### Instructions to follow
There are pictures in the records below; leave them out and set down exactly the lines from the one holding "기존에는 맨 위 빌딩" through the one holding "- Integration with".
=== Material supplied ===
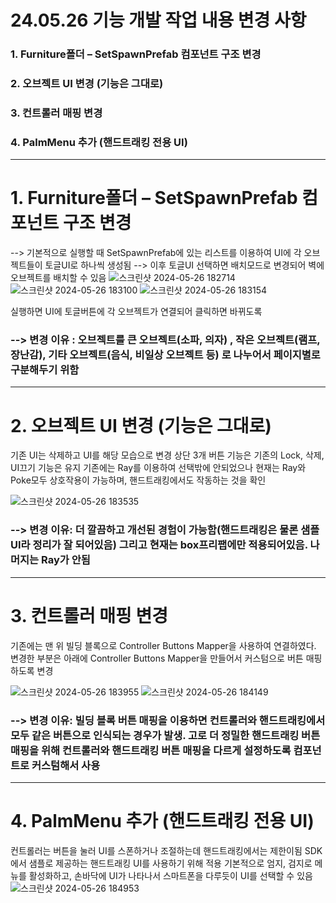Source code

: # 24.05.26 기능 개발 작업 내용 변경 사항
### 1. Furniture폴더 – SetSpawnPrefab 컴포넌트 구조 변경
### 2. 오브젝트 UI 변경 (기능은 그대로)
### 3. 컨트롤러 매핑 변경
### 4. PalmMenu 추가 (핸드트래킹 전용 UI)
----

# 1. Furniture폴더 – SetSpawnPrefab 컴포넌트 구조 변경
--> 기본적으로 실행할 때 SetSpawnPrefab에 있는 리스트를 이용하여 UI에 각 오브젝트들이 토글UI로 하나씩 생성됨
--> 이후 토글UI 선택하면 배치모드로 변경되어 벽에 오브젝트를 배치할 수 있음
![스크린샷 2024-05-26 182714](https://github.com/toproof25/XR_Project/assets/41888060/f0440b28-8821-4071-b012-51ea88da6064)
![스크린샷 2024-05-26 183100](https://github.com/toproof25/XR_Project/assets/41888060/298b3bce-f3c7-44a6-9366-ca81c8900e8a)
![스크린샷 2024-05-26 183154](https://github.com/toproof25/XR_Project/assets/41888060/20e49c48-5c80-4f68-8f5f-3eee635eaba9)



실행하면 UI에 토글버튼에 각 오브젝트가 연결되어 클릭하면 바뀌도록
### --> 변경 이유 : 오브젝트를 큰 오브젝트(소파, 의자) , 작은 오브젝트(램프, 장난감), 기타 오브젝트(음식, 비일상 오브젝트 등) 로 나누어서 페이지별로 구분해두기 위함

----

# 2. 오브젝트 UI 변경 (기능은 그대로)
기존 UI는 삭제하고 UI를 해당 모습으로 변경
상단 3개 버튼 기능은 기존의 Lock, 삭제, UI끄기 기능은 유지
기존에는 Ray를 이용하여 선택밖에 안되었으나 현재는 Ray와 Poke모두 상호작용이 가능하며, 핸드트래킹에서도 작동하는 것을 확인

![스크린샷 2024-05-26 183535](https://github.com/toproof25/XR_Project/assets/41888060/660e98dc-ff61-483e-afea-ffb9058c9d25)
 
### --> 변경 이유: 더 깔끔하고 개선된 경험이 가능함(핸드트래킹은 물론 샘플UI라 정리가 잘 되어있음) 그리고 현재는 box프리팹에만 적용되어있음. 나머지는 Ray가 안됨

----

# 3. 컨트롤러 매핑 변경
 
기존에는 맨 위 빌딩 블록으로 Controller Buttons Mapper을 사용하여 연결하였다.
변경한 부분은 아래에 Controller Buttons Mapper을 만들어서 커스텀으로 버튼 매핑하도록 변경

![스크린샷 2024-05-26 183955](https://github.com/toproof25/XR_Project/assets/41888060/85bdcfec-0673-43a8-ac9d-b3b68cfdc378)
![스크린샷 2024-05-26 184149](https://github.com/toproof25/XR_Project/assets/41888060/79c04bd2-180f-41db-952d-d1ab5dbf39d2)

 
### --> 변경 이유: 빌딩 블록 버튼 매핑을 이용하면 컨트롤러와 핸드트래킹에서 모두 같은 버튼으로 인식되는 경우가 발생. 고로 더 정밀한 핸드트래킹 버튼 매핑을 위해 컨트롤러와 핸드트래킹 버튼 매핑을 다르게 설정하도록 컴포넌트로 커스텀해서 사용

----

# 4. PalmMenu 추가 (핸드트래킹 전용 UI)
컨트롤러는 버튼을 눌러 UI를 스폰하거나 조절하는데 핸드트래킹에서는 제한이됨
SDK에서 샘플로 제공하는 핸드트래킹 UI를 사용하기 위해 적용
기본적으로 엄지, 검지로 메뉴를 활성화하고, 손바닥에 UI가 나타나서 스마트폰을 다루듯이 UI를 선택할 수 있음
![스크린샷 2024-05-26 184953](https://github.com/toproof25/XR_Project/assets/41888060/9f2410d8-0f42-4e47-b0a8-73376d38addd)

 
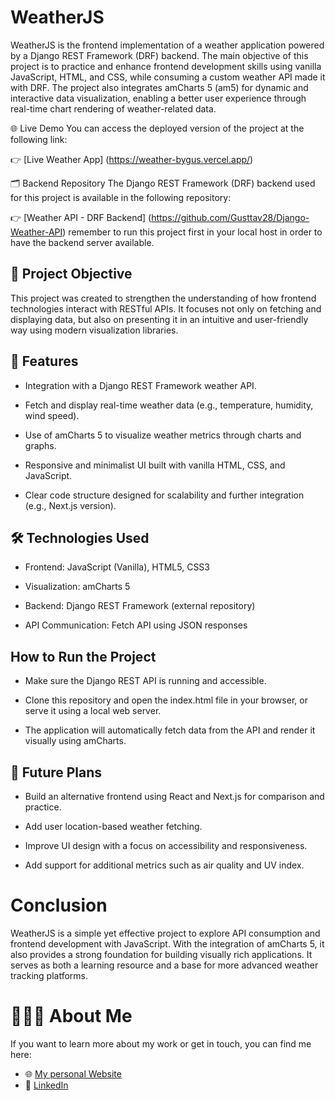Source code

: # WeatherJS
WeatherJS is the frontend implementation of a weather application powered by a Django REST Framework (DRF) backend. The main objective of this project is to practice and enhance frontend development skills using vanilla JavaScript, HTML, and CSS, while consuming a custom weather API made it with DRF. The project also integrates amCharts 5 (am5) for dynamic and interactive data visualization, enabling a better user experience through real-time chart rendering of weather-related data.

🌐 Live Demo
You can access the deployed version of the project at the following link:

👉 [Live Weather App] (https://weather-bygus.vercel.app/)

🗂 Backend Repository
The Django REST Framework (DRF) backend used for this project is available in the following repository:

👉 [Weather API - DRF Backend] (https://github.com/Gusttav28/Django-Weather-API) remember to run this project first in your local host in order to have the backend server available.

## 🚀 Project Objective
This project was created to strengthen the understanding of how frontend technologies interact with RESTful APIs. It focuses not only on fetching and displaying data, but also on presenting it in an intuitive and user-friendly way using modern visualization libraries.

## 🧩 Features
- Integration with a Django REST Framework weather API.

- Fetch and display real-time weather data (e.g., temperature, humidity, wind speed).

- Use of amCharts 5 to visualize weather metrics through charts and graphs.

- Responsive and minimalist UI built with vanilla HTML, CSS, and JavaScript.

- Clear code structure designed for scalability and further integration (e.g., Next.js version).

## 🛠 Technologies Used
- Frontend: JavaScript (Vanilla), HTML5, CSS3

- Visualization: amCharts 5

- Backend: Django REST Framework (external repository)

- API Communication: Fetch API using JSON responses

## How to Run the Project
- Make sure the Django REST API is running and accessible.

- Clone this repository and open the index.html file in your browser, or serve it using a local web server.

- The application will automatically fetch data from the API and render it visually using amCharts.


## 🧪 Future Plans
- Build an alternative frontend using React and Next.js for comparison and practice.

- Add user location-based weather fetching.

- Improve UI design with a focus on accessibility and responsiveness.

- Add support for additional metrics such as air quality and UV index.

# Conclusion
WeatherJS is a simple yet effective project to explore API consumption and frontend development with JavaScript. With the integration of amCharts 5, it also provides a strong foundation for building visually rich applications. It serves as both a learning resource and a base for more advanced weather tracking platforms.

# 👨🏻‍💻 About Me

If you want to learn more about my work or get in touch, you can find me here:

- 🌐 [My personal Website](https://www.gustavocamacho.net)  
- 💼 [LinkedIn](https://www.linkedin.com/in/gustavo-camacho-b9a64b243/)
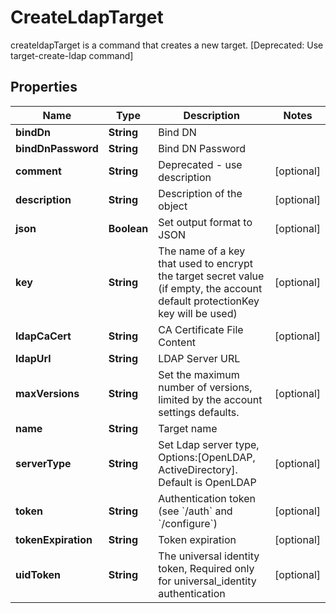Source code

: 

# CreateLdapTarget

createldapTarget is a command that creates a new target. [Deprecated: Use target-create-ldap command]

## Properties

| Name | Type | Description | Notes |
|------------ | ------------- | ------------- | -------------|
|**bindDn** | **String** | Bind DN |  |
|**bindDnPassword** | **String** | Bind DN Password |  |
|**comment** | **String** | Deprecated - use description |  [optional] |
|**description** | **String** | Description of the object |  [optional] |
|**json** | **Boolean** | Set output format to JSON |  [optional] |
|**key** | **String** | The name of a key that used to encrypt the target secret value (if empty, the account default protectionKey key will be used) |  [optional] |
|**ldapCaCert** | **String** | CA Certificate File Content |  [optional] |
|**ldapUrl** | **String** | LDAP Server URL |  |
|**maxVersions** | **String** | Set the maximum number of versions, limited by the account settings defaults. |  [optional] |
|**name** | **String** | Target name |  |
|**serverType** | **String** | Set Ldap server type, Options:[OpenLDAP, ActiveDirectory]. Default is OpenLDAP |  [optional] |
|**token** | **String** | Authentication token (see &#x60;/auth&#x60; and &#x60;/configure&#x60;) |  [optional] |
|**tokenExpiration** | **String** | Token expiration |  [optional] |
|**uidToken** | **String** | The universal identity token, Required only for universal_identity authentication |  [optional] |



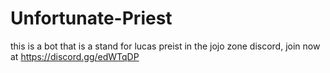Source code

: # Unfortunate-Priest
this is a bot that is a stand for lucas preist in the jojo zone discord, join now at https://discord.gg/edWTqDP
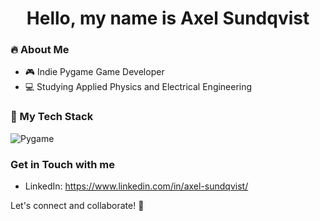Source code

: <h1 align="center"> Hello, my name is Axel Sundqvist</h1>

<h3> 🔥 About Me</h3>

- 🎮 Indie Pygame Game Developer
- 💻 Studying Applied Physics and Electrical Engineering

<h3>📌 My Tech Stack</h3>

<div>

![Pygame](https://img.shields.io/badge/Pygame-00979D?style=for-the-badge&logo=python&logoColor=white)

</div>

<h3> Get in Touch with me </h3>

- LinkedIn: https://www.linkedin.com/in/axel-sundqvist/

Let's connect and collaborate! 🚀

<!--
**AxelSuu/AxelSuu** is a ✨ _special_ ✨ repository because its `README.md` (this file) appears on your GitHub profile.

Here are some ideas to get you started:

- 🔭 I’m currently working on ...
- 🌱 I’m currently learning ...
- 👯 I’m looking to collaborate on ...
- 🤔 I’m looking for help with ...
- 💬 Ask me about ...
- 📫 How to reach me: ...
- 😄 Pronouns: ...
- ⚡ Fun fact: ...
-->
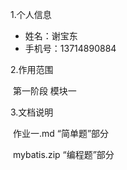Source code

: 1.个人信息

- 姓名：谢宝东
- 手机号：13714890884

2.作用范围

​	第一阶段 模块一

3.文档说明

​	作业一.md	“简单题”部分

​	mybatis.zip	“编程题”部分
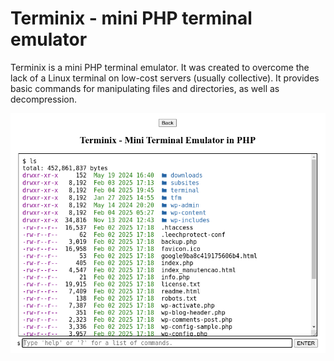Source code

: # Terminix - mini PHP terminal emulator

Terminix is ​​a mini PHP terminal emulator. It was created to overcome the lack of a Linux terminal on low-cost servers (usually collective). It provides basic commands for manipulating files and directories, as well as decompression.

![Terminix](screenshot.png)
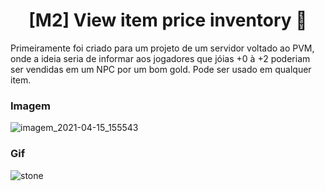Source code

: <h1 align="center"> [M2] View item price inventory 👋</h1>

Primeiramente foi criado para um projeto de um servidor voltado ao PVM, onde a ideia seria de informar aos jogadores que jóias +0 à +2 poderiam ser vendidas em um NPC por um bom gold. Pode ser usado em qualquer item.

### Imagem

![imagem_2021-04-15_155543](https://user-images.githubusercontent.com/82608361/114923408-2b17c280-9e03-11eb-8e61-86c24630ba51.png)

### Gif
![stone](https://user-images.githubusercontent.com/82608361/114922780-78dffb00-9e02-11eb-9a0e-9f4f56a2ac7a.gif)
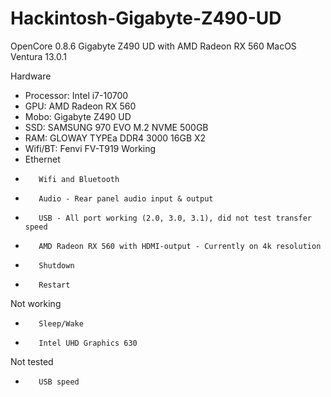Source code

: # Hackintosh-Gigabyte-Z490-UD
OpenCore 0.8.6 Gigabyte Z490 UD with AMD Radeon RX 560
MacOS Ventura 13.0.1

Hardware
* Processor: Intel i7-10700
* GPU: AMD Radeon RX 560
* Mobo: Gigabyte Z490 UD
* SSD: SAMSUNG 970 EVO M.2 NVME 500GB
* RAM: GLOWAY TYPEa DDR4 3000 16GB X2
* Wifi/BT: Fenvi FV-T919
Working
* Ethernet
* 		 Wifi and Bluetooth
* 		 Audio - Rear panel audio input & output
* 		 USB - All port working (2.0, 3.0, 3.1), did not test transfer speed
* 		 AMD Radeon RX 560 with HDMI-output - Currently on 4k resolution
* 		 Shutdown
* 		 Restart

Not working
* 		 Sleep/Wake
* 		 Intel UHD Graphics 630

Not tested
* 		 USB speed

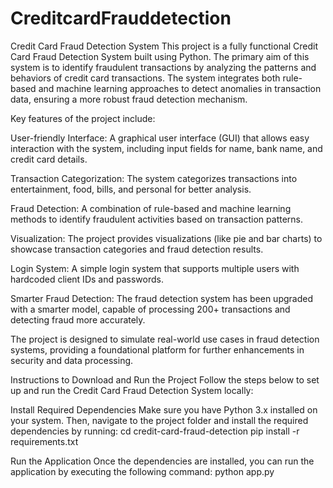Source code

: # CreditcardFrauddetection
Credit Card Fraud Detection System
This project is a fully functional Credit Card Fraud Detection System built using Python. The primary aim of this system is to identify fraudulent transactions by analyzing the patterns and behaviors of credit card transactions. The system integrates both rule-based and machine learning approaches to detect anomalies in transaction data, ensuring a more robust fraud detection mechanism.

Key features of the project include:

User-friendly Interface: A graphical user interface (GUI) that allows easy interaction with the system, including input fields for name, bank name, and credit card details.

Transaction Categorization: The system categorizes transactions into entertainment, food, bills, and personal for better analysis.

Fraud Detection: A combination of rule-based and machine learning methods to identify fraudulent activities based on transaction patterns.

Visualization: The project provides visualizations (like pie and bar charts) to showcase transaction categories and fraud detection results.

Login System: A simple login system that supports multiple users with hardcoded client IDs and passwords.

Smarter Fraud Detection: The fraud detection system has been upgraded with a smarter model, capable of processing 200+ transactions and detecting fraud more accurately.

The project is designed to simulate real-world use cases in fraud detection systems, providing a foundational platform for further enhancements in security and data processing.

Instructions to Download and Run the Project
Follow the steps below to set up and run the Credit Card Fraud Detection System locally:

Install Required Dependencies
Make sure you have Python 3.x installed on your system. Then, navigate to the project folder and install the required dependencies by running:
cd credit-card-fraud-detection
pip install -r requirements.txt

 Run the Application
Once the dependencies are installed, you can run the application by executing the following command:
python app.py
===
### Solution for this exercise
기존에는 맨 위 빌딩 블록으로 Controller Buttons Mapper을 사용하여 연결하였다.
변경한 부분은 아래에 Controller Buttons Mapper을 만들어서 커스텀으로 버튼 매핑하도록 변경

![스크린샷 2024-05-26 183955](https://github.com/toproof25/XR_Project/assets/41888060/85bdcfec-0673-43a8-ac9d-b3b68cfdc378)
![스크린샷 2024-05-26 184149](https://github.com/toproof25/XR_Project/assets/41888060/79c04bd2-180f-41db-952d-d1ab5dbf39d2)

 
### --> 변경 이유: 빌딩 블록 버튼 매핑을 이용하면 컨트롤러와 핸드트래킹에서 모두 같은 버튼으로 인식되는 경우가 발생. 고로 더 정밀한 핸드트래킹 버튼 매핑을 위해 컨트롤러와 핸드트래킹 버튼 매핑을 다르게 설정하도록 컴포넌트로 커스텀해서 사용

----

# 4. PalmMenu 추가 (핸드트래킹 전용 UI)
컨트롤러는 버튼을 눌러 UI를 스폰하거나 조절하는데 핸드트래킹에서는 제한이됨
SDK에서 샘플로 제공하는 핸드트래킹 UI를 사용하기 위해 적용
기본적으로 엄지, 검지로 메뉴를 활성화하고, 손바닥에 UI가 나타나서 스마트폰을 다루듯이 UI를 선택할 수 있음
![스크린샷 2024-05-26 184953](https://github.com/toproof25/XR_Project/assets/41888060/9f2410d8-0f42-4e47-b0a8-73376d38addd)

 
Source code

: # WeatherJS
WeatherJS is the frontend implementation of a weather application powered by a Django REST Framework (DRF) backend. The main objective of this project is to practice and enhance frontend development skills using vanilla JavaScript, HTML, and CSS, while consuming a custom weather API made it with DRF. The project also integrates amCharts 5 (am5) for dynamic and interactive data visualization, enabling a better user experience through real-time chart rendering of weather-related data.

🌐 Live Demo
You can access the deployed version of the project at the following link:

👉 [Live Weather App] (https://weather-bygus.vercel.app/)

🗂 Backend Repository
The Django REST Framework (DRF) backend used for this project is available in the following repository:

👉 [Weather API - DRF Backend] (https://github.com/Gusttav28/Django-Weather-API) remember to run this project first in your local host in order to have the backend server available.

## 🚀 Project Objective
This project was created to strengthen the understanding of how frontend technologies interact with RESTful APIs. It focuses not only on fetching and displaying data, but also on presenting it in an intuitive and user-friendly way using modern visualization libraries.

## 🧩 Features
- Integration with a Django REST Framework weather API.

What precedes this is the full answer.